Response 2/15 – Greg Antonelli

It’s weird trying to think of New York in the colonial era. For our whole lives we’ve known N.Y.C. as an overcrowded metropolis with huge buildings and bustling streets. It’s hard to imagine Manhattan as a small log cabin, farming community run on slave labor. We all know Colonial Americans kept slaves in this time period but just from studying the Civil War and segregation we generally associate slavery with the south. But it does make sense considering the heavy Dutch population in early New York, being that the Dutch were a huge factor in expanding the “triangle trade” that brought a huge amount of slaves here from Africa and the Caribbean. Also I remember learning in High school about how the north was against the consideration of slaves as people because they didn’t want the south to dominate political contests where population was a factor. That only added to this idea of the slave population being inferior to the European colonists.

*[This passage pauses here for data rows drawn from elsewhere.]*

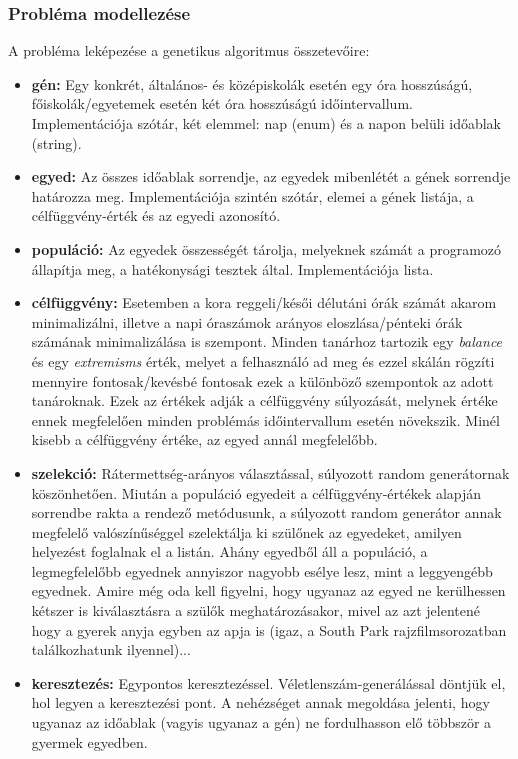 \documentclass[12pt,a4paper]{report}
\begin{document}
\subsubsection{Probléma modellezése}

\noindent A probléma leképezése a genetikus algoritmus összetevőire:

\begin{itemize}
    \item \textbf{gén:} Egy konkrét, általános- és középiskolák esetén egy óra hosszúságú, 	          főiskolák/egyetemek esetén két óra hosszúságú időintervallum. Implementációja szótár, két elemmel: nap (enum) és a napon belüli időablak (string).
    \item \textbf{egyed:} Az összes időablak sorrendje, az egyedek mibenlétét a gének sorrendje határozza meg. Implementációja szintén szótár, elemei a gének listája, a célfüggvény-érték és az
egyedi azonosító.
    \item \textbf{populáció:} Az egyedek összességét tárolja, melyeknek számát a programozó állapítja meg, a hatékonysági tesztek által. Implementációja lista.
    \item \textbf{célfüggvény:} Esetemben a kora reggeli/késői délutáni órák számát akarom minimalizálni, illetve a napi óraszámok arányos eloszlása/pénteki órák számának minimalizálása is szempont. Minden tanárhoz tartozik egy \textsl{balance} és egy \textsl{extremisms} érték,
melyet a felhasználó ad meg és ezzel skálán rögzíti mennyire fontosak/kevésbé fontosak ezek a különböző szempontok az adott tanároknak. Ezek az értékek adják a célfüggvény súlyozását, melynek értéke ennek megfelelően minden problémás időintervallum esetén növekszik. Minél kisebb a célfüggvény értéke, az egyed annál megfelelőbb.
    \item \textbf{szelekció:} Rátermettség-arányos választással, súlyozott random generátornak köszönhetően. Miután a populáció egyedeit a célfüggvény-értékek alapján sorrendbe rakta a rendező metódusunk, a súlyozott random generátor annak megfelelő valószínűséggel szelektálja ki szülőnek az egyedeket, amilyen helyezést foglalnak el a listán. Ahány egyedből áll a populáció, a legmegfelelőbb egyednek annyiszor nagyobb esélye lesz, mint a leggyengébb egyednek. Amire még oda kell figyelni, hogy ugyanaz az egyed ne kerülhessen kétszer is kiválasztásra a szülők meghatározásakor, mivel az azt jelentené hogy a gyerek anyja egyben az apja is (igaz, a South Park rajzfilmsorozatban találkozhatunk ilyennel)...
    \item \textbf{keresztezés:} Egypontos keresztezéssel. Véletlenszám-generálással döntjük el, hol legyen a keresztezési pont. A nehézséget annak megoldása jelenti, hogy ugyanaz az időablak (vagyis ugyanaz a gén) ne fordulhasson elő többször a gyermek egyedben.
\end{itemize}
\end{document}
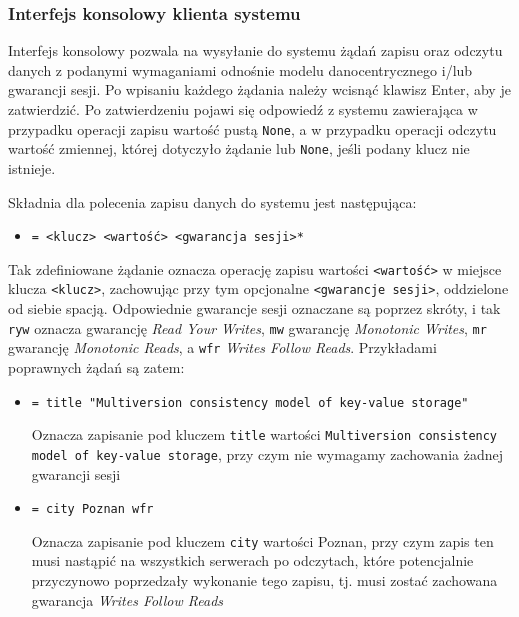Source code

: \subsubsection{Interfejs konsolowy klienta systemu} \label{subsubsection:console_interface}

Interfejs konsolowy pozwala na wysyłanie do systemu żądań zapisu oraz odczytu danych z podanymi wymaganiami odnośnie modelu danocentrycznego i/lub gwarancji sesji. Po wpisaniu każdego żądania należy wcisnąć klawisz Enter, aby je zatwierdzić. Po zatwierdzeniu pojawi się odpowiedź z systemu zawierająca w przypadku operacji zapisu wartość pustą \texttt{None}, a w przypadku operacji odczytu wartość zmiennej, której dotyczyło żądanie lub \texttt{None}, jeśli podany klucz nie istnieje.

Składnia dla polecenia zapisu danych do systemu jest następująca:

\begin{itemize}[label={}]
    \item \texttt{= <klucz> <wartość> <gwarancja sesji>*}
\end{itemize}

Tak zdefiniowane żądanie oznacza operację zapisu wartości \texttt{<wartość>} w miejsce klucza \texttt{<klucz>}, zachowując przy tym opcjonalne \texttt{<gwarancje sesji>}, oddzielone od siebie spacją. Odpowiednie gwarancje sesji oznaczane są poprzez skróty, i tak \texttt{ryw} oznacza gwarancję \textit{Read Your Writes}, \texttt{mw} gwarancję \textit{Monotonic Writes}, \texttt{mr} gwarancję \textit{Monotonic Reads}, a \texttt{wfr} \textit{Writes Follow Reads}. Przykładami poprawnych żądań są zatem:

\begin{itemize}[label={}]
    \item \texttt{= title "Multiversion consistency model of key-value storage"}
    
    Oznacza zapisanie pod kluczem \texttt{title} wartości \texttt{Multiversion consistency model of key-value storage}, przy czym nie wymagamy zachowania żadnej gwarancji sesji
    
    \item \texttt{= city Poznan wfr}
    
    Oznacza zapisanie pod kluczem \texttt{city} wartości Poznan, przy czym zapis ten musi nastąpić na wszystkich serwerach po odczytach, które potencjalnie przyczynowo poprzedzały wykonanie tego zapisu, tj. musi zostać zachowana gwarancja \textit{Writes Follow Reads}
\end{itemize}

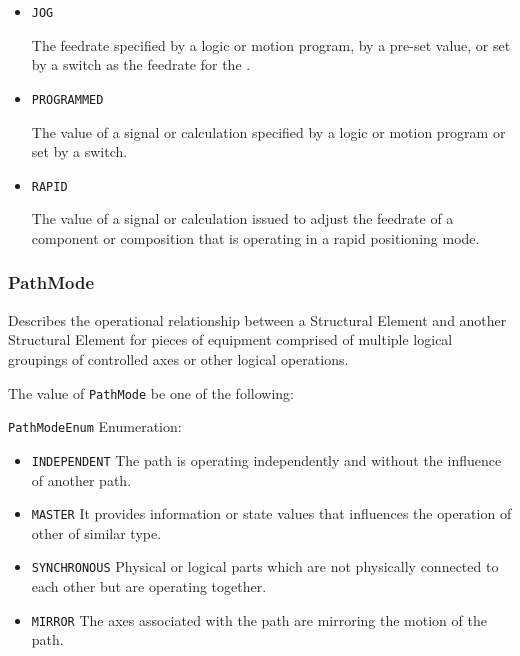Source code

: \begin{itemize}

\item \texttt{JOG}


The feedrate specified by a logic or motion program, by a pre-set value, or set by a switch as the feedrate for the . 

\item \texttt{PROGRAMMED}


The value of a signal or calculation specified by a logic or motion program or set by a switch.

\item \texttt{RAPID}


The value of a signal or calculation issued to adjust the feedrate of a component or composition that is operating in a rapid positioning mode.


\end{itemize}






\subsubsection{PathMode}
\label{sec:PathMode}



Describes the operational relationship between a  \gls{Structural Element} and another  \gls{Structural Element} for pieces of equipment comprised of multiple logical groupings of controlled axes or other logical operations.


The value of \texttt{PathMode} \MUST be one of the following: 


\texttt{PathModeEnum} Enumeration:

\begin{itemize}
\item \texttt{INDEPENDENT} \newline The path is operating independently and without the influence of another path. 
\item \texttt{MASTER} \newline It provides information or state values that influences the operation of other  of similar type. 
\item \texttt{SYNCHRONOUS} \newline Physical or logical parts which are not physically connected to each other but are operating together. 
\item \texttt{MIRROR} \newline The axes associated with the path are mirroring the motion of the  path. 
\end{itemize}



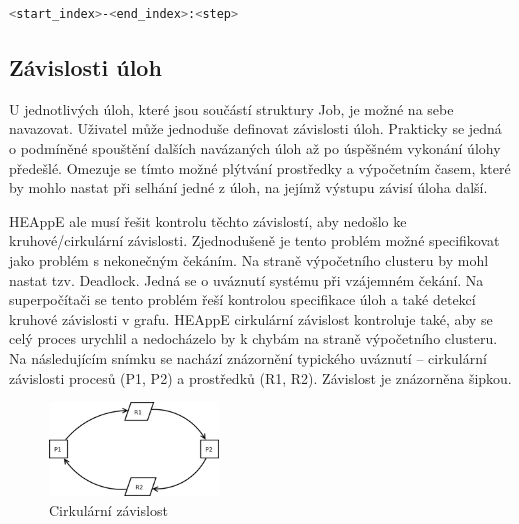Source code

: \begin{lstlisting}[language=bash,caption={Struktura definice JobArrays}]
                            <start_index>-<end_index>:<step>
\end{lstlisting}

\subsection{Závislosti úloh}
U jednotlivých úloh, které jsou součástí struktury Job, je možné na sebe navazovat. Uživatel může jednoduše definovat závislosti úloh. Prakticky se jedná o podmíněné spouštění dalších navázaných úloh až po úspěšném vykonání úlohy předešlé. Omezuje se tímto možné plýtvání prostředky a výpočetním časem, které by mohlo nastat při selhání jedné z úloh, na jejímž výstupu závisí úloha další.

HEAppE ale musí řešit kontrolu těchto závislostí, aby nedošlo ke kruhové/cirkulární závislosti. Zjednodušeně je tento problém možné specifikovat jako problém s nekonečným čekáním. Na straně výpočetního clusteru by mohl nastat tzv. Deadlock. Jedná se o uváznutí systému při vzájemném čekání. Na superpočítači se tento problém řeší kontrolou specifikace úloh a také detekcí kruhové závislosti v grafu. HEAppE cirkulární závislost kontroluje také, aby se celý proces urychlil a nedocházelo by k chybám na straně výpočetního clusteru. Na následujícím snímku se nachází znázornění typického uváznutí – cirkulární závislosti procesů (P1, P2) a prostředků (R1, R2). Závislost je znázorněna šipkou.


\begin{figure}
	\centering
	\includegraphics[width=0.4\textwidth]{Figures/Process_deadlock.png}
	\caption{Cirkulární závislost \cite{OvBwjLleECKerU0E}}
	\label{fig:WritingThesis}
\end{figure}

\newpage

It’s hard to tell where America would be if it wasn’t for slave labor. Sadly, slave labor has been a huge part of many cultures. Would the Roman Empire or Ancient Egypt have expanded like they did without slaves? It’s impossible to say. In America, slavery was a huge force pushing the early colonial economy along. Therefore it can be said that New York wouldn’t be the same today without slaves because it would not have been able to sustain itself financially. It seems intolerance was not regionally specific. The north could be just as intolerant as the south because the white Europeans held a belief that African American’s were the only ones fit to be slaves. By seeming to be more “lenient”, northern slave owners were not being less cruel, they were just being cruel in a different way. They were made to believe they had it better than other slaves even though they were still viewed as property. Northern slave owners awarded no special opportunities and did their best to squash any attempt at freedom African Americans tried to take. They were hardly different from southern slave owners. It is horrible how colonists treated African Americans, however America only became “The Land of Opportunity”, because those who didn’t have any opportunities were the driving force behind the expansion of the American economy.